A Growing Company with Constant Leverage
Chapter XI. Algebraic Budgeting, 1-6, 128.
The formulas for the investment value of common stocks given in earlier chapters would be of little use unless some way could be found to estimate the size of the dividends whose present worth it was there proposed to take. How to estimate these future dividends is the heart of the problem, and in helping to solve this problem, the present book hopes to make a significant contribution to the art of Investment Analysis. The solution to be proposed is straightforward; it consists in making a budget showing the company's growth in assets, debt, earnings, and dividends during the years to come. This budget is not drawn up with debit and credit, however, using a journal and ledger as an accountant would do, but is put in algebraic form in a way that is altogether new to the accountant's art. The simplifying assumptions can be set down mathematically in the form of seven constant characteristics of such a company: (i) The return on invested assets stays the same; (ii) The ratio of stocks to bonds in its capitalization stays the same; (iii) The rate of interest paid on bonded debt and other senior securities stays the same; (iv) The rate of growth of invested asses stays the same; (v) We prove that for a company with these properties until the point of slackening growth arrives, the rate of net dividend, expressed as a ratio to book value, stays the same; (vi) Since all terms on the right-hand side of these last equations are constant, according to characteristics (i) to (iii) set forth above, it follows that the rate of earnings on book value of common is also constant under these conditions. We prove the reinvestment rate, expressed as a ratio to book value, constant like the rate of earnings on book value of common; (vii) Since the growth in assets in percent per year is constant by hypothesis it follows that the reinvestment rate is also constant. Having proved that both the rate of net dividend and the reinvestment rate are constant, we can now see that the pure dividend rate, expressed as percent of book value, is also constant. We can now show that the dividends themselves follow a compound interest law till the point of inflection is reached. Since dividends thus increase according to a compound-interest law up to the point of inflection in the company's growth, the value of its stock may be found by one of the formulas already worked out in Chapter VII, 2, which is Equation (22b).
Model 7: Logistic Growth. Equation (67a), 140. Derived from Equation (22b). Its dividends beyond the point of inflection.
Model 8: Book Value at the Point of Inflection. Equation (75a), 143.
Model 9: Price-Earnings Ratio at the Point of Inflection. Equation (79a), 144.
Model 10: Yield at the Point of Inflection. Equation (90a), 146.
Chapter XI. Algebraic Budgeting, 7. Special Case Where w = 1, 147.
Model 11: Logistic Growth. Equation (67b), 148. Derived from Equation (67a).
Model 12: Book Value at the End. Equation (75b, 75c, or 75d), 148. Derived from Equation (75a).
Model 13: Price-Earnings Ratio at the End. Equation (79b or 79c), 148. Derived from Equation (79a).
Model 14: Yield at the End. Equation (90b), 148. Derived from Equation (90a).
These formulas are very convenient for the hasty appraisal of growing companies. In appraising such companies, it is often enlightening to pose the question, How far ahead is the market discounting a progressive increase in dividends? To determine the market's implied consensus horizon, the equations for Vo can be rearranged into equivalent equations for n, the number of years dividends are paid or cash flow is received, and then solved.
Model 15: Book Value at the End. Equation (75e or 75f), 150. To answer this question, an inverted form of Equation (75c) may be used to solve for n.
Model 16: Price-Earnings Ratio at the End. Equation gives (79d), 150. A similar transformation of equation (79c) may be used to solve for n.
Model 17: Yield at the End. Equation (22e), 150. Likewise, instead of transforming (90b), it is usually better to transform (22c) and solve for n.

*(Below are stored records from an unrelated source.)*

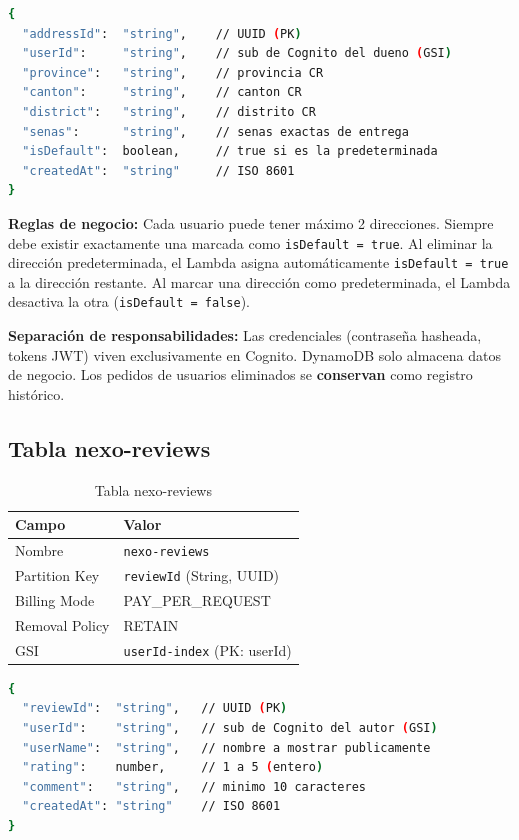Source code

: \documentclass[12pt,a4paper]{article}
\begin{document}
\begin{lstlisting}[language=bash, caption={Esquema de ítem en nexo-addresses}]
{
  "addressId":  "string",    // UUID (PK)
  "userId":     "string",    // sub de Cognito del dueno (GSI)
  "province":   "string",    // provincia CR
  "canton":     "string",    // canton CR
  "district":   "string",    // distrito CR
  "senas":      "string",    // senas exactas de entrega
  "isDefault":  boolean,     // true si es la predeterminada
  "createdAt":  "string"     // ISO 8601
}
\end{lstlisting}

\begin{nexobox}
\textbf{Reglas de negocio:} Cada usuario puede tener máximo 2 direcciones. Siempre
debe existir exactamente una marcada como \texttt{isDefault = true}. Al eliminar la
dirección predeterminada, el Lambda asigna automáticamente \texttt{isDefault = true}
a la dirección restante. Al marcar una dirección como predeterminada, el Lambda
desactiva la otra (\texttt{isDefault = false}).
\end{nexobox}

\begin{nexobox}
\textbf{Separación de responsabilidades:} Las credenciales (contraseña hasheada,
tokens JWT) viven exclusivamente en Cognito. DynamoDB solo almacena datos de negocio.
Los pedidos de usuarios eliminados se \textbf{conservan} como registro histórico.
\end{nexobox}

\subsection{Tabla nexo-reviews}

\begin{table}[H]
\centering
\begin{tabular}{@{}ll@{}}
\toprule
\textbf{Campo} & \textbf{Valor} \\
\midrule
Nombre & \texttt{nexo-reviews} \\
Partition Key & \texttt{reviewId} (String, UUID) \\
Billing Mode & PAY\_PER\_REQUEST \\
Removal Policy & RETAIN \\
GSI & \texttt{userId-index} (PK: userId) \\
\bottomrule
\end{tabular}
\caption{Tabla nexo-reviews}
\end{table}

\begin{lstlisting}[language=bash, caption={Esquema de ítem en nexo-reviews}]
{
  "reviewId":  "string",   // UUID (PK)
  "userId":    "string",   // sub de Cognito del autor (GSI)
  "userName":  "string",   // nombre a mostrar publicamente
  "rating":    number,     // 1 a 5 (entero)
  "comment":   "string",   // minimo 10 caracteres
  "createdAt": "string"    // ISO 8601
}
\end{lstlisting}
\end{document}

A Growing Company with Increasing Leverage
Chapter XII. Algebraic Budgeting (continued), 151.
Model 18: Book Value at the End. Equation (93), 156.
Model 19: Price-Earnings Ratio at the End. Equation (99), 159.
Model 20: Yield at the End. Equation (99), 159.
The foregoing equations for the value V of a company’s stock can also be used to find the number of years n that it would take for the company to reshape its capitalization to any specified leverage. We have simply to treat Vo as a known quantity, setting it equal to the present market price Mo, and solve the equation for n by a method of successive approximations.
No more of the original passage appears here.